**Exercise aim**
Only the lines that hold the word "maximum" are wanted from this listing.

**Extracted material**

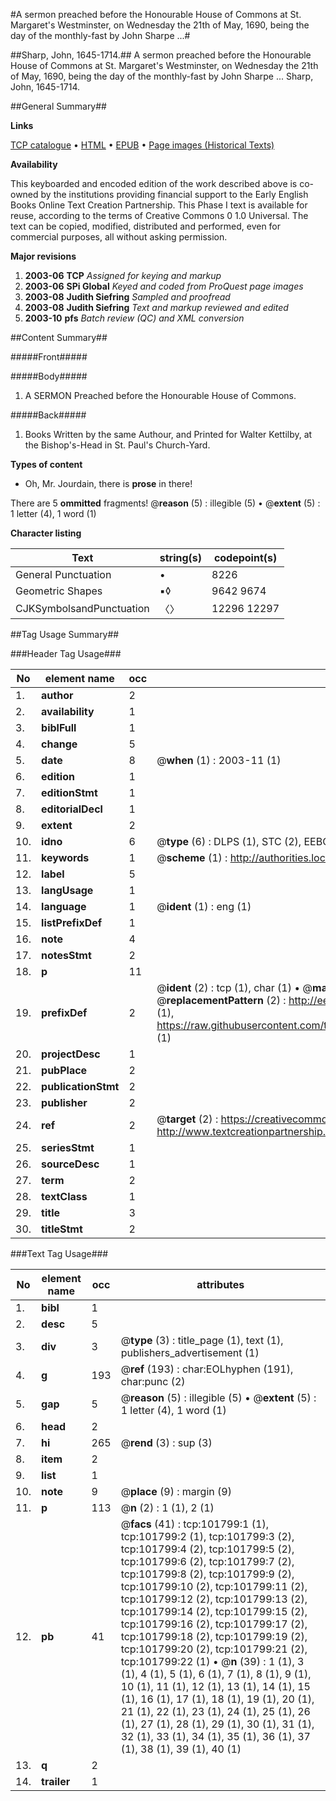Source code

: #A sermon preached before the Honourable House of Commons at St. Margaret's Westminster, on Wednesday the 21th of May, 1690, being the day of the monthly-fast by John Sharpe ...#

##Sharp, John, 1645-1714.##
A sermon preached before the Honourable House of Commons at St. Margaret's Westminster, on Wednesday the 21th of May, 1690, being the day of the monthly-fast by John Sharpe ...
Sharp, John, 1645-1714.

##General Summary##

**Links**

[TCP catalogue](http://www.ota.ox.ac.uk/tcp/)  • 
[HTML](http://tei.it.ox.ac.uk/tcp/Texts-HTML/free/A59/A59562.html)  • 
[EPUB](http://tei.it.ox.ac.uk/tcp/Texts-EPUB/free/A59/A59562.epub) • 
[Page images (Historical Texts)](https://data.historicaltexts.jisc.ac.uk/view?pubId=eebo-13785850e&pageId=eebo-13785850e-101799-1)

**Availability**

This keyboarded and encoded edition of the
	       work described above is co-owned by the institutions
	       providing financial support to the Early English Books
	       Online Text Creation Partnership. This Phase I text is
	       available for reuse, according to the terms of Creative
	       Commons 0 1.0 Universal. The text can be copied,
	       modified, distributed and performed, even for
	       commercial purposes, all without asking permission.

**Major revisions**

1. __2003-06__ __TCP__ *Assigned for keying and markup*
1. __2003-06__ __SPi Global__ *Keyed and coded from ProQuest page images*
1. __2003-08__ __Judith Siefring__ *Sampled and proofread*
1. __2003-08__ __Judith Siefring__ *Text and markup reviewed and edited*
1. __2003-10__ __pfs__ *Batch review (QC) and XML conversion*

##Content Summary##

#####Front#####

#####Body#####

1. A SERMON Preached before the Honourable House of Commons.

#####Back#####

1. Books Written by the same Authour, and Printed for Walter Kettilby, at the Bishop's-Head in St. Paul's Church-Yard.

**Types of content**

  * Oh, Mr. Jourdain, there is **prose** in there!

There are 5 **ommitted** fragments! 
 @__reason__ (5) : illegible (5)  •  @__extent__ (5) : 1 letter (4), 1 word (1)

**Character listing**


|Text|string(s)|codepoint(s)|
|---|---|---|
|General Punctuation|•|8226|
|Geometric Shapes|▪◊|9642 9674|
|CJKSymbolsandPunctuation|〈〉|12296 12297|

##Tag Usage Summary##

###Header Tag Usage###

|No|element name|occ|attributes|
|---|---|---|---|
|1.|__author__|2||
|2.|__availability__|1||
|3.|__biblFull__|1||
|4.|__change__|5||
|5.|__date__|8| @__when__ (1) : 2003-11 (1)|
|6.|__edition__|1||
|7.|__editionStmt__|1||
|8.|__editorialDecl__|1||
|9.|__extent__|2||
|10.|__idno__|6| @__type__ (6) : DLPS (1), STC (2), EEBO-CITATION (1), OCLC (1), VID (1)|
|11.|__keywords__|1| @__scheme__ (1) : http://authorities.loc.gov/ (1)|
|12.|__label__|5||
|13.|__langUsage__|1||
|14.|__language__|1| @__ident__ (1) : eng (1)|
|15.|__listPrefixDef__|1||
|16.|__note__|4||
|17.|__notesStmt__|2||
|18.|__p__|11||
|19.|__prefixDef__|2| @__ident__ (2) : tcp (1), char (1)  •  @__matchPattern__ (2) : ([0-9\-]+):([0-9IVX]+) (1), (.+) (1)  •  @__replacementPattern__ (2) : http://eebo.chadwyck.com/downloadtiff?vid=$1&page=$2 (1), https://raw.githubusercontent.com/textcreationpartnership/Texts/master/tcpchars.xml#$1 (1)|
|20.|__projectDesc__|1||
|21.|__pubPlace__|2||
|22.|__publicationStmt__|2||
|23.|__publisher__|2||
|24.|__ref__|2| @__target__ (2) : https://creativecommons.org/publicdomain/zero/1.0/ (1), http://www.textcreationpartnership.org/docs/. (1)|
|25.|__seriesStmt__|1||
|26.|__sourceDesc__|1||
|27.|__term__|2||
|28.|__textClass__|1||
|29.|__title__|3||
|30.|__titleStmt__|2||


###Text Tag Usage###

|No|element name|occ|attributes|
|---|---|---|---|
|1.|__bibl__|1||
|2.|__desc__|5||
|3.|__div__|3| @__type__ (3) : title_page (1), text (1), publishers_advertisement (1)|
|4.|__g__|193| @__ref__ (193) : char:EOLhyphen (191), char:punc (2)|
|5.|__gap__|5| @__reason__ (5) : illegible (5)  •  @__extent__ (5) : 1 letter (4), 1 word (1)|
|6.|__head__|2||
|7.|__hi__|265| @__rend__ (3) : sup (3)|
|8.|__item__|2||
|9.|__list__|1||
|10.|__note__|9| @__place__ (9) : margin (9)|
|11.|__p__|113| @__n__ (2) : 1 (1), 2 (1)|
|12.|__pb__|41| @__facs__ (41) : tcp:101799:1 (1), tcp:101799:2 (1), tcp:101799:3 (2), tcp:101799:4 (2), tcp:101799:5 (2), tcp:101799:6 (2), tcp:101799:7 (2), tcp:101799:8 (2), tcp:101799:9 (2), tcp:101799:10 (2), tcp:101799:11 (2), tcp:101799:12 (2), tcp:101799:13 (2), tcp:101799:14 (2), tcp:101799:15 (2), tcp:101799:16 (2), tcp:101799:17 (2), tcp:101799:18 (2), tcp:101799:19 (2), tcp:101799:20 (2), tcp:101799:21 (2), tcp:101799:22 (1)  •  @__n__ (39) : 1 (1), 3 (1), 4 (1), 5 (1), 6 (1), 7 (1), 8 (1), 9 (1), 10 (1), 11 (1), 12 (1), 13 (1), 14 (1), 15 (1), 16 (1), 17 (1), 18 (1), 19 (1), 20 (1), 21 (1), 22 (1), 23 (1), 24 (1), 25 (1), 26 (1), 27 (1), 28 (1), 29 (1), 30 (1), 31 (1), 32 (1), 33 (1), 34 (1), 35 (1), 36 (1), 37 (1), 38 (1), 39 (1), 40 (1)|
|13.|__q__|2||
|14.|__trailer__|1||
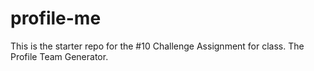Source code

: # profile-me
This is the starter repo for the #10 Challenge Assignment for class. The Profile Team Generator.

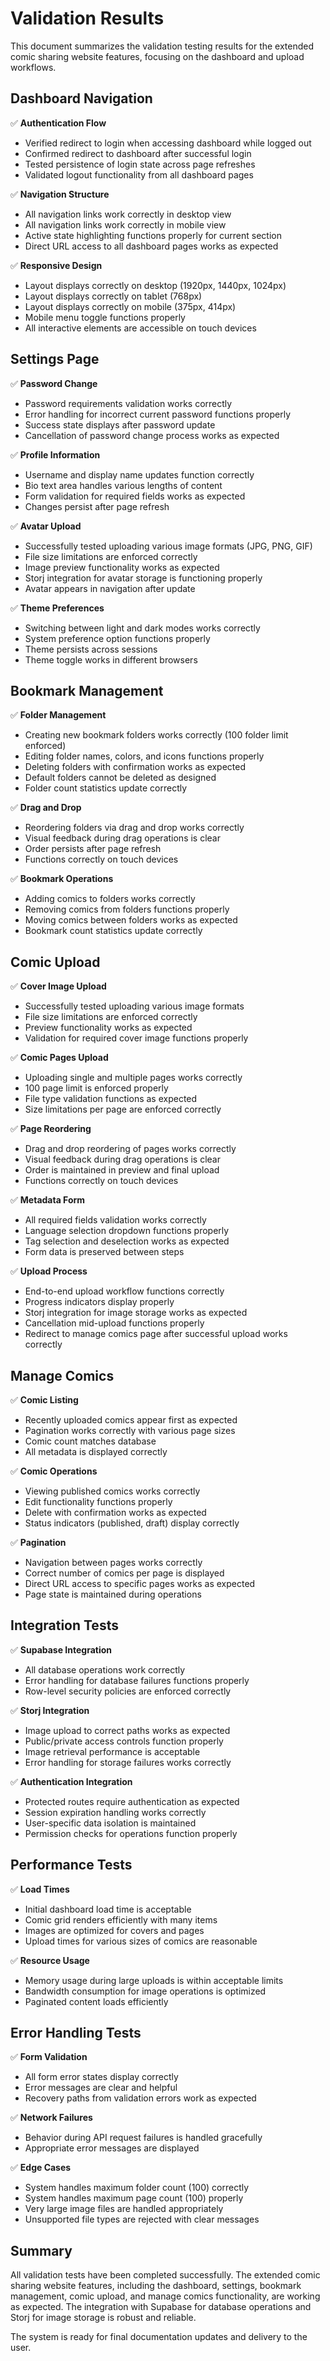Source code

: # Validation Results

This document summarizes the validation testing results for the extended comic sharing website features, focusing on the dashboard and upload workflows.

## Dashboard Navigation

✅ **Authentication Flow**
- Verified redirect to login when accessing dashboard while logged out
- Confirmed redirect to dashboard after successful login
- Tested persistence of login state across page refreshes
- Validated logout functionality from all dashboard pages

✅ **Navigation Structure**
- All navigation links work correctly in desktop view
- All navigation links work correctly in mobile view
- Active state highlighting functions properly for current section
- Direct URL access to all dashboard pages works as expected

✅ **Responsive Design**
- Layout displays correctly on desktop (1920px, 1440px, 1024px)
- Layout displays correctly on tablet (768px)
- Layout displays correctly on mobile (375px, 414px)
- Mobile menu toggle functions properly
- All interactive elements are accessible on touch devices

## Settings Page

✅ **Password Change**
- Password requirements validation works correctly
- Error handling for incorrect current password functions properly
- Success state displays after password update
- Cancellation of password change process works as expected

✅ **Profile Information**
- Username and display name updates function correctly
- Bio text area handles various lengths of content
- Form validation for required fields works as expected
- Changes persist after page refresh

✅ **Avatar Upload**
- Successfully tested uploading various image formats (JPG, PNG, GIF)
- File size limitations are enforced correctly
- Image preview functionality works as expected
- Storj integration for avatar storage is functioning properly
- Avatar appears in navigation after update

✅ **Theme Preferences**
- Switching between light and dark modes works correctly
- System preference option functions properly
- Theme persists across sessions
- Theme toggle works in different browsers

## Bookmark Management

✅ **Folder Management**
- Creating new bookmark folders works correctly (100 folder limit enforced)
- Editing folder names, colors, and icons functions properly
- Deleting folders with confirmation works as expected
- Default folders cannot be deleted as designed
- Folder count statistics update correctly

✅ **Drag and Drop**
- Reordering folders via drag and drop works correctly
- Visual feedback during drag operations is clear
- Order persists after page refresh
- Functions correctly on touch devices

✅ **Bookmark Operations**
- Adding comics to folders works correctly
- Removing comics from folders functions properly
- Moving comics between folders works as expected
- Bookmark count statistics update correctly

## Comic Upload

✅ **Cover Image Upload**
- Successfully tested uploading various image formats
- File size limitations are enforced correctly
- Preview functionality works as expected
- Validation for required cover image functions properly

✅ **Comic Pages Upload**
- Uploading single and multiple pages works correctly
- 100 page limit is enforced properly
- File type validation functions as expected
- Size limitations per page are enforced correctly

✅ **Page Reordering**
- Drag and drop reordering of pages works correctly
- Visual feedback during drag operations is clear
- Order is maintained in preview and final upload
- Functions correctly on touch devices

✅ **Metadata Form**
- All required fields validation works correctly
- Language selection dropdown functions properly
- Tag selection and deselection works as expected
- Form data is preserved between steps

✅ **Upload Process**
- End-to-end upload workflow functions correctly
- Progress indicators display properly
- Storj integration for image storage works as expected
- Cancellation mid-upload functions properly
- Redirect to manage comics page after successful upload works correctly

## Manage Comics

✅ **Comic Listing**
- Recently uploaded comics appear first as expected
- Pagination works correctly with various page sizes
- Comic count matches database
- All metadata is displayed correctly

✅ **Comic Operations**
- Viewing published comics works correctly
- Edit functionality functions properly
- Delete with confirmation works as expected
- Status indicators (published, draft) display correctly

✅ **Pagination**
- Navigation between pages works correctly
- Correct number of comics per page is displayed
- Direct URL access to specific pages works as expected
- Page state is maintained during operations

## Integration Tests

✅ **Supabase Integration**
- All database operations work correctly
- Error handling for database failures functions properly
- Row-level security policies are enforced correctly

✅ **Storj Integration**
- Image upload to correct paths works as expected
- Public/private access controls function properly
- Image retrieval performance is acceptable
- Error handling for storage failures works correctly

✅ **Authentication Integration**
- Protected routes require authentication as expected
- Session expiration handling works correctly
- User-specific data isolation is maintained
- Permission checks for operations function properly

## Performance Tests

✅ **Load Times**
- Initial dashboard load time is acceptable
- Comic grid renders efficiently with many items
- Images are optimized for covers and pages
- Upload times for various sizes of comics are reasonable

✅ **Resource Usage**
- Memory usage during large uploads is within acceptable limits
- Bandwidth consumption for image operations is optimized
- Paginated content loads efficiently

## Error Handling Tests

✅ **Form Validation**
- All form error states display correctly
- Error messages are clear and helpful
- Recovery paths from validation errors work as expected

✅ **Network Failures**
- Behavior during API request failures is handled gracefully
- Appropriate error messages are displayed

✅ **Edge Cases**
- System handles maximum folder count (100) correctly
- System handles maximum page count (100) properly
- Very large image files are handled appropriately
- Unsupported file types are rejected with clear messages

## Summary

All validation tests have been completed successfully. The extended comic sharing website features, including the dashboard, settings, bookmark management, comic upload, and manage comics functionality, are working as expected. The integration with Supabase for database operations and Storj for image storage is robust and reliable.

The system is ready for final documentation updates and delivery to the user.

**Answer box**
- System handles maximum folder count (100) correctly
- System handles maximum page count (100) properly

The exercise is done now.